--- TASK INPUT ---
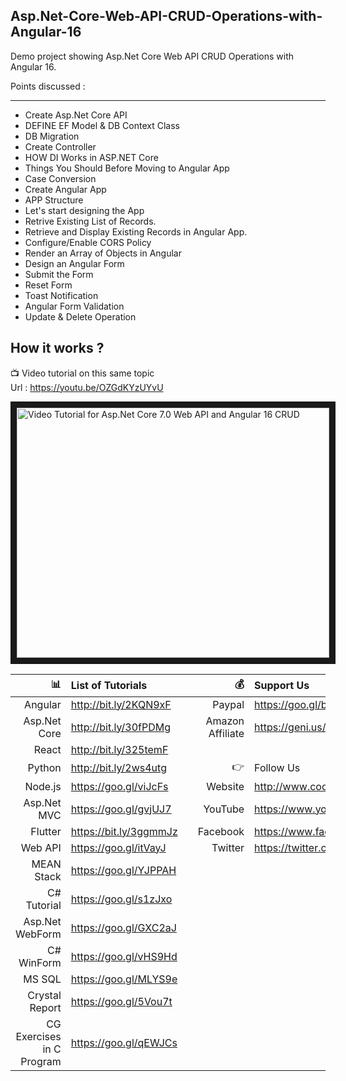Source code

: ## Asp.Net-Core-Web-API-CRUD-Operations-with-Angular-16
Demo project showing Asp.Net Core Web API CRUD Operations with Angular 16.

Points discussed :
_____________________
- Create Asp.Net Core API
- DEFINE EF Model & DB Context Class
- DB Migration
- Create Controller
- HOW DI Works in ASP.NET Core
- Things You Should Before Moving to Angular App
- Case Conversion
- Create Angular App
- APP Structure
- Let's start designing the App
- Retrive Existing List of Records.
- Retrieve and Display Existing Records in Angular App.
- Configure/Enable CORS Policy
- Render an Array of Objects in Angular
- Design an Angular Form
- Submit the Form
- Reset Form
- Toast Notification
- Angular Form Validation
- Update & Delete Operation

 ## How it works ?
 
 
 :tv: Video tutorial on this same topic  
 Url : https://youtu.be/OZGdKYzUYvU
 
 <a href="http://www.youtube.com/watch?feature=player_embedded&v=OZGdKYzUYvU
" target="_blank"><img src="http://img.youtube.com/vi/OZGdKYzUYvU/0.jpg" 
alt="Video Tutorial for Asp.Net Core 7.0 Web API and Angular 16 CRUD" width="500" height="400" border="10" /></a>


| :bar_chart:               |  List of Tutorials   |   | :moneybag:           | Support Us                           |
|--------------------------:|:---------------------|---|---------------------:|:-------------------------------------|
| Angular                   |http://bit.ly/2KQN9xF |   |Paypal                | https://goo.gl/bPcyXW                |
| Asp.Net Core              |http://bit.ly/30fPDMg |   |Amazon   Affiliate    | https://geni.us/JDzpE                |
| React                     |http://bit.ly/325temF |   |
| Python                    |http://bit.ly/2ws4utg |   | :point_right:        | Follow Us                            |
| Node.js                   |https://goo.gl/viJcFs |   |Website               |http://www.codaffection.com          |
| Asp.Net MVC               |https://goo.gl/gvjUJ7 |   |YouTube               |https://www.youtube.com/codaffection  |
| Flutter                   |https://bit.ly/3ggmmJz|   |Facebook              |https://www.facebook.com/codaffection |
| Web API                   |https://goo.gl/itVayJ |   |Twitter               |https://twitter.com/CodAffection      |
| MEAN Stack                |https://goo.gl/YJPPAH |   |
| C# Tutorial               |https://goo.gl/s1zJxo |   |
| Asp.Net WebForm           |https://goo.gl/GXC2aJ |   |
| C# WinForm                |https://goo.gl/vHS9Hd |   |
| MS SQL                    |https://goo.gl/MLYS9e |   |
| Crystal Report            |https://goo.gl/5Vou7t |   |
| CG Exercises in C Program |https://goo.gl/qEWJCs |   |

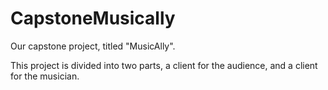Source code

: # CapstoneMusically
 Our capstone project, titled "MusicAlly". 
 
 This project is divided into two parts, a client for the audience, and a client for the musician.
---
WORK ORDER: Whenever "Core" occurs in a line of the entries, copy that line.

RESULT OF THIS TASK:
: ## Asp.Net-Core-Web-API-CRUD-Operations-with-Angular-16
Demo project showing Asp.Net Core Web API CRUD Operations with Angular 16.
- Create Asp.Net Core API
- HOW DI Works in ASP.NET Core
alt="Video Tutorial for Asp.Net Core 7.0 Web API and Angular 16 CRUD" width="500" height="400" border="10" /></a>
| Asp.Net Core              |http://bit.ly/30fPDMg |   |Amazon   Affiliate    | https://geni.us/JDzpE                |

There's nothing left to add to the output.